How to speed up CombineGVCFs - seems unfeasibly slow?
I hope you had a good weekend! My question, to start this week (hopefully the only thread!), is how to use CombineGVCFs. As you may remember I currently have ~100 WES samples for joint genotyping, and I have been testing GenotypeGVCFs directly and VQSR. However, in the near future I am going to have several hundred more samples in my hand, and hence I understand that making batches using CombineGVCFs is the way forward, as this is the only way to allow for subsequent merging of new gVCFs once sample size passes 200.
So I have been trying to run it this afternoon on a node that has 16 CPUs and 128Gb of RAM. Initial attempt was with -nt 14, but this gave the following message.
ERROR MESSAGE: Invalid command line: Argument nt has a bad value: The analysis CombineGVCFs currently does not support parallel execution with nt. Please run your analysis without the nt option.

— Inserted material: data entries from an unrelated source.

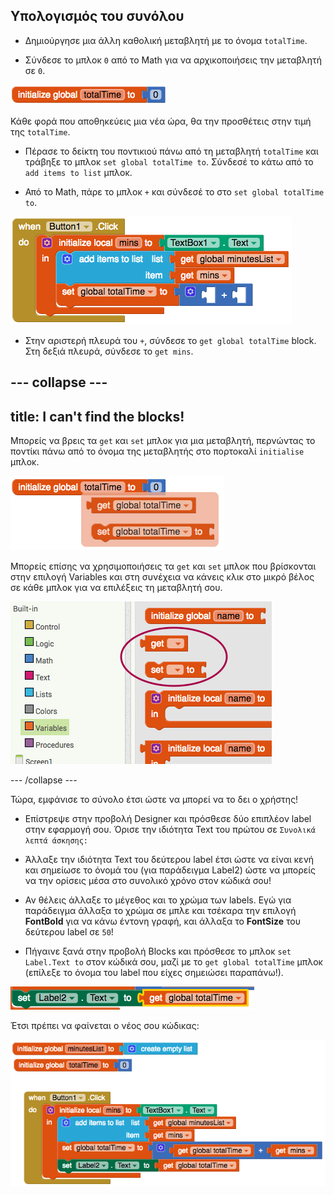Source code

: ## Υπολογισμός του συνόλου

+ Δημιούργησε μια άλλη καθολική μεταβλητή με το όνομα `totalTime`.

+ Σύνδεσε το μπλοκ `0` από το Math για να αρχικοποιήσεις την μεταβλητή σε `0`.

![](images/s4TotalTimeInit.png)

Κάθε φορά που αποθηκεύεις μια νέα ώρα, θα την προσθέτεις στην τιμή της `totalTime`.

+ Πέρασε το δείκτη του ποντικιού πάνω από τη μεταβλητή `totalTime` και τράβηξε το μπλοκ `set global totalTime to`. Σύνδεσέ το κάτω από το `add items to list` μπλοκ.

+ Από το Math, πάρε το μπλοκ `+` και σύνδεσέ το στο `set global totalTime to`.

![](images/s4PlusBlock.png)

+ Στην αριστερή πλευρά του `+`, σύνδεσε το `get global totalTime` block. Στη δεξιά πλευρά, σύνδεσε το `get mins`.

--- collapse ---
---
title: I can't find the blocks!
---

Μπορείς να βρεις τα `get` και `set` μπλοκ για μια μεταβλητή, περνώντας το ποντίκι πάνω από το όνομα της μεταβλητής στο πορτοκαλί `initialise` μπλοκ.

![](images/s4BlocksForVar.png)

Μπορείς επίσης να χρησιμοποιήσεις τα `get` και `set` μπλοκ που βρίσκονται στην επιλογή Variables και στη συνέχεια να κάνεις κλικ στο μικρό βέλος σε κάθε μπλοκ για να επιλέξεις τη μεταβλητή σου.

![](images/s4GetSetBlank.png)

--- /collapse ---

Τώρα, εμφάνισε το σύνολο έτσι ώστε να μπορεί να το δει ο χρήστης!

+ Επίστρεψε στην προβολή Designer και πρόσθεσε δύο επιπλέον label στην εφαρμογή σoυ. Όρισε την ιδιότητα Text του πρώτου σε `Συνολικά λεπτά άσκησης:`

+ Άλλαξε την ιδιότητα Text του δεύτερου label έτσι ώστε να είναι κενή και σημείωσε το όνομά του (για παράδειγμα Label2) ώστε να μπορείς να την ορίσεις μέσα στο συνολικό χρόνο στον κώδικά σου!

+ Αν θέλεις άλλαξε το μέγεθος και το χρώμα των labels. Εγώ για παράδειγμα άλλαξα το χρώμα σε μπλε και τσέκαρα την επιλογή **FontBold** για να κάνω έντονη γραφή, και άλλαξα το **FontSize** του δεύτερου label σε `50`!

+ Πήγαινε ξανά στην προβολή Blocks και πρόσθεσε το μπλοκ `set Label.Text to` στον κώδικά σου, μαζί με το `get global totalTime` μπλοκ (επίλεξε το όνομα του label που είχες σημειώσει παραπάνω!).

![](images/s4DisplayTotalTime.png)

Έτσι πρέπει να φαίνεται ο νέος σου κώδικας:

![](images/s4DisplayTotalCode.png)
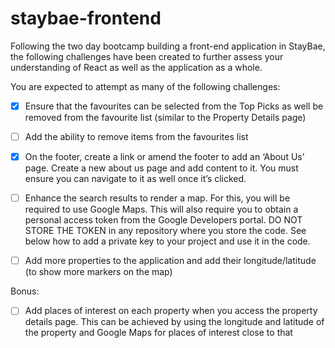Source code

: # staybae-frontend

Following the two day bootcamp building a front-end application in StayBae, the following
challenges have been created to further assess your understanding of React as well as the
application as a whole.

You are expected to attempt as many of the following challenges:

- [X] Ensure that the favourites can be selected from the Top Picks as well be removed from the
      favourite list (similar to the Property Details page)

- [ ] Add the ability to remove items from the favourites list

- [X] On the footer, create a link or amend the footer to add an ‘About Us’ page. Create a new about
      us page and add content to it. You must ensure you can navigate to it as well once it’s clicked.

- [ ] Enhance the search results to render a map. For this, you will be required to use Google Maps.
      This will also require you to obtain a personal access token from the Google Developers portal.
      DO NOT STORE THE TOKEN in any repository where you store the code. See below how to
      add a private key to your project and use it in the code.

- [ ] Add more properties to the application and add their longitude/latitude (to show more markers
      on the map)

Bonus:

- [ ] Add places of interest on each property when you access the property details page. This can
      be achieved by using the longitude and latitude of the property and Google Maps for places of
      interest close to that
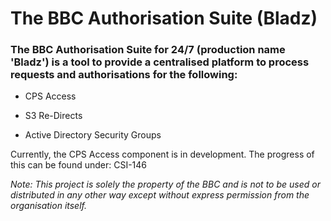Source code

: # The BBC Authorisation Suite (Bladz)
### The BBC Authorisation Suite for 24/7 (production name 'Bladz') is a tool to provide a centralised platform to process requests and authorisations for the following: 

* CPS Access

* S3 Re-Directs
  
* Active Directory Security Groups

Currently, the CPS Access component is in development. The progress of this can be found under: CSI-146

*Note: This project is solely the property of the BBC and is not to be used or distributed in any other way except without express permission from the organisation itself.*
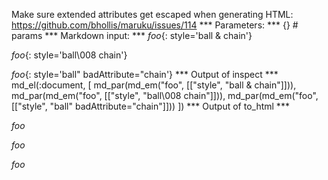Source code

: Make sure extended attributes get escaped when generating HTML: https://github.com/bhollis/maruku/issues/114
*** Parameters: ***
{} # params
*** Markdown input: ***
*foo*{: style='ball & chain'}

*foo*{: style='ball\008 chain'}

*foo*{: style='ball\" badAttribute=\"chain'}
*** Output of inspect ***
md_el(:document, [
  md_par(md_em("foo", [["style", "ball & chain"]])),
  md_par(md_em("foo", [["style", "ball\\008 chain"]])),
  md_par(md_em("foo", [["style", "ball\" badAttribute=\"chain"]]))
])
*** Output of to_html ***
<p><em style="ball &amp; chain">foo</em>
</p>
<p><em style="ball\008 chain">foo</em>
</p>
<p><em style="ball&quot; badAttribute=&quot;chain">foo</em>
</p>
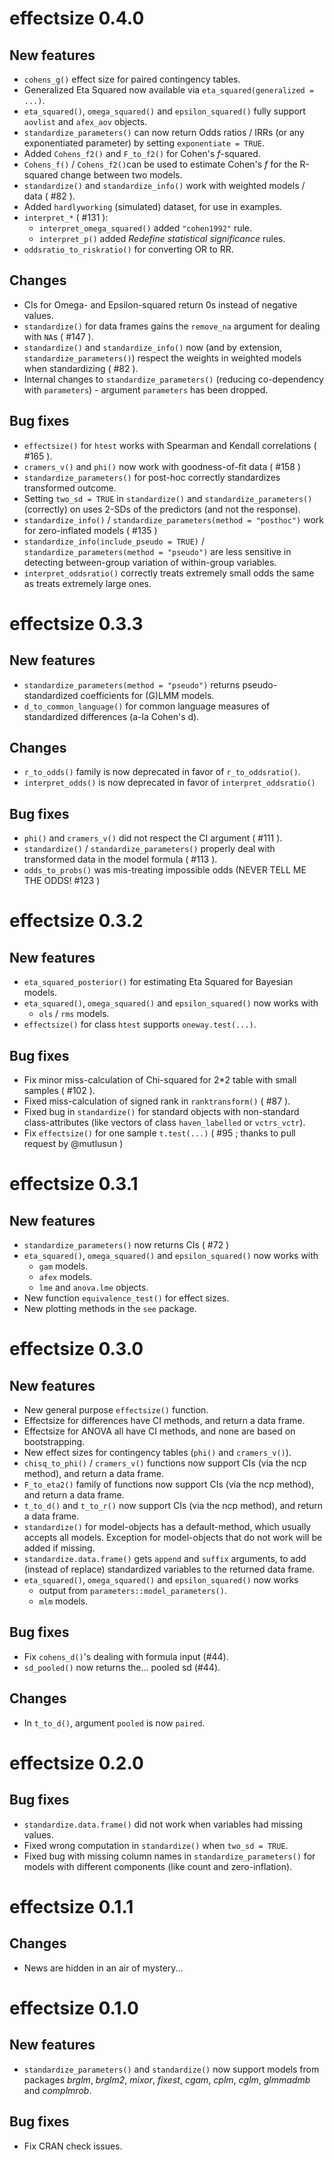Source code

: # effectsize 0.4.0

## New features

- `cohens_g()` effect size for paired contingency tables.
- Generalized Eta Squared now available via `eta_squared(generalized = ...)`.
- `eta_squared()`, `omega_squared()` and `epsilon_squared()` fully support `aovlist` and `afex_aov` objects.
- `standardize_parameters()` can now return Odds ratios / IRRs (or any exponentiated parameter) by setting `exponentiate = TRUE`.
- Added `Cohens_f2()` and `F_to_f2()` for Cohen's *f*-squared.
- `Cohens_f()` / `Cohens_f2()`can be used to estimate Cohen's *f* for the R-squared change between two models.
- `standardize()` and `standardize_info()` work with weighted models / data ( #82 ).
- Added `hardlyworking` (simulated) dataset, for use in examples.
- `interpret_*` ( #131 ):
  - `interpret_omega_squared()` added `"cohen1992"` rule.
  - `interpret_p()` added *Redefine statistical significance* rules.
- `oddsratio_to_riskratio()` for converting OR to RR.

## Changes

- CIs for Omega- and Epsilon-squared return 0s instead of negative values.
- `standardize()` for data frames gains the `remove_na` argument for dealing with `NA`s ( #147 ).
- `standardize()` and `standardize_info()` now (and by extension, `standardize_parameters()`) respect the weights in weighted models when standardizing ( #82 ).
- Internal changes to `standardize_parameters()` (reducing co-dependency with `parameters`) - argument `parameters` has been dropped.

## Bug fixes

- `effectsize()` for `htest` works with Spearman and Kendall correlations ( #165 ).  
- `cramers_v()` and `phi()` now work with goodness-of-fit data ( #158 )
- `standardize_parameters()` for post-hoc correctly standardizes transformed outcome.
- Setting `two_sd = TRUE` in `standardize()` and `standardize_parameters()` (correctly) on uses 2-SDs of the predictors (and not the response). 
- `standardize_info()` / `standardize_parameters(method = "posthoc")` work for zero-inflated models ( #135 )
- `standardize_info(include_pseudo = TRUE)` / `standardize_parameters(method = "pseudo")` are less sensitive in detecting between-group variation of within-group variables.
- `interpret_oddsratio()` correctly treats extremely small odds the same as treats extremely large ones.


# effectsize 0.3.3

## New features

- `standardize_parameters(method = "pseudo")` returns pseudo-standardized coefficients for (G)LMM models.
- `d_to_common_language()` for common language measures of standardized differences (a-la Cohen's d).

## Changes

- `r_to_odds()` family is now deprecated in favor of `r_to_oddsratio()`.
- `interpret_odds()` is now deprecated in favor of `interpret_oddsratio()`

## Bug fixes

- `phi()` and `cramers_v()` did not respect the CI argument ( #111 ).
- `standardize()` / `standardize_parameters()` properly deal with transformed data in the model formula ( #113 ).
- `odds_to_probs()` was mis-treating impossible odds (NEVER TELL ME THE ODDS! #123 )

# effectsize 0.3.2

## New features

- `eta_squared_posterior()` for estimating Eta Squared for Bayesian models.
- `eta_squared()`, `omega_squared()` and `epsilon_squared()` now works with
  - `ols` / `rms` models.
- `effectsize()` for class `htest` supports `oneway.test(...)`.


## Bug fixes

- Fix minor miss-calculation of Chi-squared for 2*2 table with small samples ( #102 ).
- Fixed miss-calculation of signed rank in `ranktransform()` ( #87 ).
- Fixed bug in `standardize()` for standard objects with non-standard class-attributes (like vectors of class `haven_labelled` or `vctrs_vctr`).  
- Fix `effectsize()` for one sample `t.test(...)` ( #95 ; thanks to pull request by @mutlusun )


# effectsize 0.3.1

## New features

- `standardize_parameters()` now returns CIs ( #72 )
- `eta_squared()`, `omega_squared()` and `epsilon_squared()` now works with
  - `gam` models.
  - `afex` models.
  - `lme` and `anova.lme` objects.
- New function `equivalence_test()` for effect sizes.
- New plotting methods in the `see` package.

# effectsize 0.3.0

## New features

- New general purpose `effectsize()` function.
- Effectsize for differences have CI methods, and return a data frame.
- Effectsize for ANOVA all have CI methods, and none are based on bootstrapping.
- New effect sizes for contingency tables (`phi()` and `cramers_v()`).
- `chisq_to_phi()` / `cramers_v()` functions now support CIs (via the ncp method), and return a data frame.
- `F_to_eta2()` family of functions now support CIs (via the ncp method), and return a data frame.
- `t_to_d()` and `t_to_r()` now support CIs (via the ncp method), and return a data frame.
- `standardize()` for model-objects has a default-method, which usually accepts all models. Exception for model-objects that do not work will be added if missing.
- `standardize.data.frame()` gets `append` and `suffix` arguments, to add (instead of replace) standardized variables to the returned data frame.
- `eta_squared()`, `omega_squared()` and `epsilon_squared()` now works
  - output from `parameters::model_parameters()`.
  - `mlm` models.

## Bug fixes

- Fix `cohens_d()`'s dealing with formula input (#44).
- `sd_pooled()` now returns the... pooled sd (#44).

## Changes

- In `t_to_d()`, argument `pooled` is now `paired`.

# effectsize 0.2.0

## Bug fixes

- `standardize.data.frame()` did not work when variables had missing values.
- Fixed wrong computation in `standardize()` when `two_sd = TRUE`.
- Fixed bug with missing column names in `standardize_parameters()` for models with different components (like count and zero-inflation).

# effectsize 0.1.1

## Changes

- News are hidden in an air of mystery...

# effectsize 0.1.0

## New features

- `standardize_parameters()` and `standardize()` now support models from packages *brglm*, *brglm2*, *mixor*, *fixest*, *cgam*, *cplm*, *cglm*, *glmmadmb* and *complmrob*.

## Bug fixes

- Fix CRAN check issues.
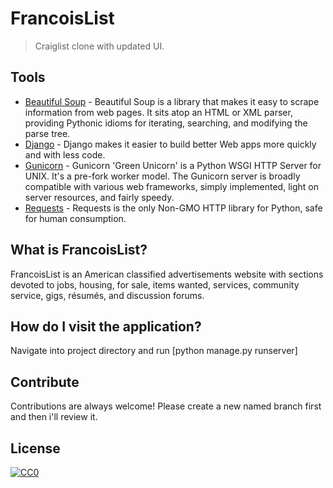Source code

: # FrancoisList

> Craiglist clone with updated UI.

## Tools

-   [Beautiful Soup](https://pypi.org/project/beautifulsoup4/) - Beautiful Soup is a library that makes it easy to scrape information from web pages. It sits atop an HTML or XML parser, providing Pythonic idioms for iterating, searching, and modifying the parse tree.
-   [Django](https://www.djangoproject.com/) - Django makes it easier to build better Web apps more quickly and with less code.
-   [Gunicorn](https://gunicorn.org/) - Gunicorn 'Green Unicorn' is a Python WSGI HTTP Server for UNIX. It's a pre-fork worker model. The Gunicorn server is broadly compatible with various web frameworks, simply implemented, light on server resources, and fairly speedy.
-   [Requests](https://pypi.org/project/requests/) - Requests is the only Non-GMO HTTP library for Python, safe for human consumption.

## What is FrancoisList?

FrancoisList is an American classified advertisements website with sections devoted to jobs, housing, for sale, items wanted, services, community service, gigs, résumés, and discussion forums.

## How do I visit the application?

Navigate into project directory and run [python manage.py runserver]

## Contribute

Contributions are always welcome!
Please create a new named branch first and then i'll review it.

## License

[![CC0](https://licensebuttons.net/p/zero/1.0/88x31.png)](https://creativecommons.org/publicdomain/zero/1.0/)
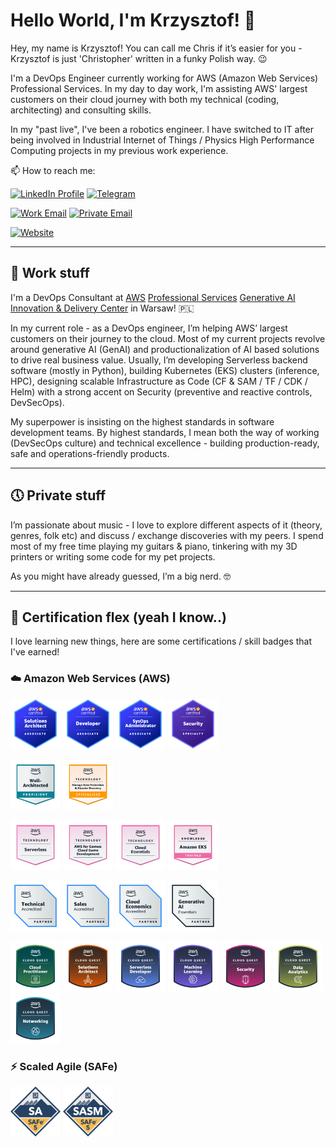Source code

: # Hello World, I'm Krzysztof! 👋

Hey, my name is Krzysztof! You can call me Chris if it’s easier for you - Krzysztof is just 'Christopher' written in a funky Polish way. 😉

I'm a DevOps Engineer currently working for AWS (Amazon Web Services) Professional Services. In my day to day work, I'm assisting AWS' largest customers on their cloud journey with both my technical (coding, architecting) and consulting skills.

In my "past live", I've been a robotics engineer. I have switched to IT after being involved in Industrial Internet of Things / Physics High Performance Computing projects in my previous work experience.

<!-- - 🔭 I’m currently working on ...
- 🌱 I’m currently learning ...
- 👯 I’m looking to collaborate on ...
- 🤔 I’m looking for help with ...
- 💬 Ask me about ...
- ⚡ Fun fact: ... -->

📫 How to reach me:

[![LinkedIn Profile](https://img.shields.io/static/v1?label=LinkedIn&message=Profile&color=blue&style=flat&logo=linkedin&logoColor=white)](https://linkedin.com/in/3sztof/) [![Telegram](https://img.shields.io/static/v1?label=Telegram&message=DM&color=blue&style=flat&logo=telegram&logoColor=white)](https://t.me/k3sztof)

[![Work Email](https://img.shields.io/static/v1?label=Work&message=e-Mail&color=blue&style=flat&logo=amazonaws&logoColor=white)](mailto://krzywil@amazon.com) [![Private Email](https://img.shields.io/static/v1?label=Private&message=e-Mail&color=blue&style=flat&logo=protonmail&logoColor=white)](mailto://3sztof@pm.me)

[![Website](https://img.shields.io/website?url=https%3A%2F%2F3sztof.github.io%2F&label=%3Cslightly%20abandoned%3E%20Blog&logo=hugo&logoColor=white)](https://3sztof.github.io/)

---

## 💼 Work stuff

I'm a DevOps Consultant at [AWS](https://aws.amazon.com) [Professional Services](https://aws.amazon.com/professional-services/) [Generative AI Innovation & Delivery Center](https://aws.amazon.com/ai/generative-ai/innovation-center/) in Warsaw! 🇵🇱

In my current role - as a DevOps engineer, I’m helping AWS’ largest customers on their journey to the cloud. Most of my current projects revolve around generative AI (GenAI) and productionalization of AI based solutions to drive real business value. 
Usually, I’m developing Serverless backend software (mostly in Python), building Kubernetes (EKS) clusters (inference, HPC), designing scalable Infrastructure as Code (CF & SAM / TF / CDK / Helm) with a strong accent on Security (preventive and reactive controls, DevSecOps).

My superpower is insisting on the highest standards in software development teams. By highest standards, I mean both the way of working (DevSecOps culture) and technical excellence - building production-ready, safe and operations-friendly products.

---

## 🕔 Private stuff

I’m passionate about music - I love to explore different aspects of it (theory, genres, folk etc) and discuss / exchange discoveries with my peers. I spend most of my free time playing my guitars & piano, tinkering with my 3D printers or writing some code for my pet projects.

As you might have already guessed, I’m a big nerd. 🤓

<!-- ---

## ⭐ Skills

### What I'm good at

- TODO

### What I'm NOT good at yet, but I'd really like to be

- TODO -->

---

## 📜 Certification flex (yeah I know..)

I love learning new things, here are some certifications / skill badges that I've earned!

### ☁️ Amazon Web Services (AWS)

[<img alt="alt_text" width="80px" src="images/aws-certified-solutions-architect-associate.png" />](https://www.credly.com/badges/851cf9b7-45b4-44fb-b4b9-65edaf076e3b/public_url) [<img alt="alt_text" width="80px" src="images/aws-certified-developer-associate.png" />](https://www.credly.com/badges/b3a215d2-4e0e-48b1-9a9a-0fd77dff9310/public_url) [<img alt="alt_text" width="80px" src="images/aws-certified-sysops-administrator-associate.png" />](https://www.credly.com/badges/efe8399f-1e6b-45bf-943e-1b490ce260ca/public_url) [<img alt="alt_text" width="80px" src="images/aws-certified-security-specialty.png" />](https://www.credly.com/badges/e1ee4a67-df1f-4bab-abd6-50da617578c9/public_url)

[<img alt="alt_text" width="80px" src="images/well-architected-proficient.png" />](https://www.credly.com/badges/27083a18-857f-4a2a-bf72-a3b25cffdc88/public_url) [<img alt="alt_text" width="80px" src="images/aws-learning-data-protection-disaster-recovery.png" />](https://www.credly.com/badges/c18c437b-669b-4b03-8d50-eb2ec5ae929e/public_url)

[<img alt="alt_text" width="80px" src="images/aws-learning-serverless.png" />](https://www.credly.com/badges/a17fc81c-868f-4eef-be64-983e4e59bd39/public_url) [<img alt="alt_text" width="80px" src="images/aws-learning-aws-for-games-cloud-game-development.png" />](https://www.credly.com/badges/24298675-3add-4451-b4f2-9abcc1a91747/public_url) [<img alt="alt_text" width="80px" src="images/aws-knowledge-cloud-essentials.png" />](https://www.credly.com/badges/672dec06-3715-4304-93f7-39a9c59482c8/public_url)
[<img alt="alt_text" width="80px" src="images/aws-knowledge-amazon-eks-training-badge.png" />](https://www.credly.com/badges/5cbac45a-2a2e-434c-bc43-bfad31b5dc97/public_url)

[<img alt="alt_text" width="80px" src="images/aws-partner-accreditation-technical.png" />](https://www.credly.com/badges/f37cada8-ee58-412d-a006-24aedc0e8c0f/public_url) [<img alt="alt_text" width="80px" src="images/aws-partner-sales-accreditation-business.png" />](https://www.credly.com/badges/82a47f6c-f3f3-45aa-8463-b0b0596eef61/public_url) [<img alt="alt_text" width="80px" src="images/aws-partner-cloud-economics-accreditation.png" />](https://www.credly.com/badges/5cf4551a-0708-40cf-8994-d2b096c795b4/public_url) [<img alt="alt_text" width="80px" src="images/aws-partner-generative-ai-essentials.png" />](https://www.credly.com/badges/07164be7-e35b-4333-b6a7-50fb94febb85/public_url)

[<img alt="alt_text" width="80px" src="images/aws-cloud-quest-cloud-practitioner.png" />](https://www.credly.com/badges/9f1b7d56-abe4-4905-8bc7-111b43958d37/public_url) [<img alt="alt_text" width="80px" src="images/aws-cloud-quest-solutions-architect.png" />](https://www.credly.com/badges/aacb2bfd-1fa7-49dc-bb9d-6b0fa0175f7d/public_url) [<img alt="alt_text" width="80px" src="images/aws-cloud-quest-serverless-developer.png" />](https://www.credly.com/badges/eca9bef9-1f7e-4b2f-841d-4777efa1107b/public_url) [<img alt="alt_text" width="80px" src="images/aws-cloud-quest-machine-learning.png" />](https://www.credly.com/badges/797ffa41-1171-4c5b-9edc-c34f71ba1080/public_url) [<img alt="alt_text" width="80px" src="images/aws-cloud-quest-security.png" />](https://www.credly.com/badges/d8014913-33f5-4263-8632-2b37c34bb004/public_url) [<img alt="alt_text" width="80px" src="images/aws-cloud-quest-data-analytics.png" />](https://www.credly.com/badges/5191f2ad-a757-43d0-94b7-2baec2195770/public_url) [<img alt="alt_text" width="80px" src="images/aws-cloud-quest-networking.png" />](https://www.credly.com/badges/441ef82e-560a-4c19-8033-2b085fc9dfd0/public_url)

### ⚡ Scaled Agile (SAFe)

[<img alt="alt_text" width="80px" src="images/certified-safe-5-agilist.png" />](https://www.credly.com/badges/d82a7fed-b8e9-4d71-ad35-0d0950cb162f/public_url) [<img alt="alt_text" width="80px" src="images/certified-safe-5-advanced-scrum-master.png" />](https://www.credly.com/badges/8688428a-aeb8-44d9-a1af-ce9a30c30cbd/public_url)
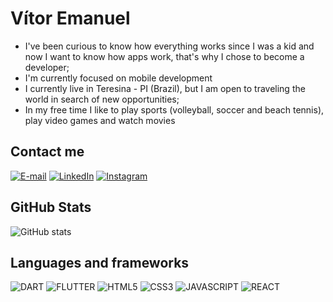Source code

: # Vítor Emanuel
- I've been curious to know how everything works since I was a kid and now I want to know how apps work, that's why I chose to become a developer;
- I'm currently focused on mobile development
- I currently live in Teresina - PI (Brazil), but I am open to traveling the world in search of new opportunities;
- In my free time I like to play sports (volleyball, soccer and beach tennis), play video games and watch movies

## Contact me

[![E-mail](https://img.shields.io/badge/-Email-000?style=for-the-badge&logo=microsoft-outlook&logoColor=87CEEB&color:FFF)](mailto:vitoremanuel.dev@gmail.com)
[![LinkedIn](https://img.shields.io/badge/-LinkedIn-000?style=for-the-badge&logo=linkedin&logoColor=87CEEB&color:FFF)](https://www.linkedin.com/in/vitoremanuel-dev/)
[![Instagram](https://img.shields.io/badge/-Instagram-000?style=for-the-badge&logo=instagram&logoColor=87CEEB&color:FFF)](https://www.instagram.com/vitor.e_/)

## GitHub Stats
![GitHub stats](https://github-readme-stats-git-masterrstaa-rickstaa.vercel.app/api?username=vitoremanuel-dev&hide_title=true&show_icons=true&include_all_commits=false&count_private=true&line_height=25&hide=issues&bg_color=000&title_color=87CEEB&text_color=FFF&border_radius=3&border_color=87CEEB&icon_color=87CEEB&theme=jolly)

## Languages and frameworks

![DART](https://img.shields.io/badge/Dart-0175C2?style=for-the-badge&logo=dart&logoColor=white)
![FLUTTER](https://img.shields.io/badge/Flutter-02569B?style=for-the-badge&logo=flutter&logoColor=white)
![HTML5](https://img.shields.io/badge/HTML5-E34F26?style=for-the-badge&logo=html5&logoColor=white)
![CSS3](https://img.shields.io/badge/CSS3-1572B6?style=for-the-badge&logo=css3&logoColor=white)
![JAVASCRIPT](https://img.shields.io/badge/JavaScript-323330?style=for-the-badge&logo=javascript&logoColor=F7DF1E)
![REACT](https://img.shields.io/badge/React-20232A?style=for-the-badge&logo=react&logoColor=61DAFB)
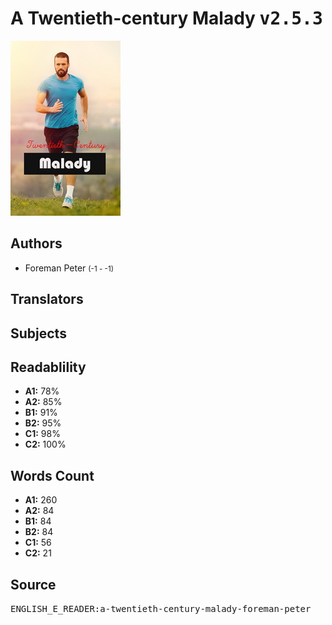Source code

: # A Twentieth-century Malady <kbd>v2.5.3</kbd>

![](./cover.medium.jpg "")

## Authors


 - Foreman Peter <small>(-1 - -1)</small>

## Translators



## Subjects



## Readablility


 - **A1:** 78%
 - **A2:** 85%
 - **B1:** 91%
 - **B2:** 95%
 - **C1:** 98%
 - **C2:** 100%

## Words Count


 - **A1:** 260
 - **A2:** 84
 - **B1:** 84
 - **B2:** 84
 - **C1:** 56
 - **C2:** 21

## Source


<kbd>ENGLISH_E_READER:a-twentieth-century-malady-foreman-peter</kbd>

So, therefore I started it without any threading, but then it appears it is going to take ~75hrs by it's own estimate after running for almost 1hr.
Is this really how long it should take? I have been trying to decipher the various possible issues looking at old threads on the forum, but I am not sure if there is any way I should be able to speed this up (short of splitting out the chromosomes and running them all individually)?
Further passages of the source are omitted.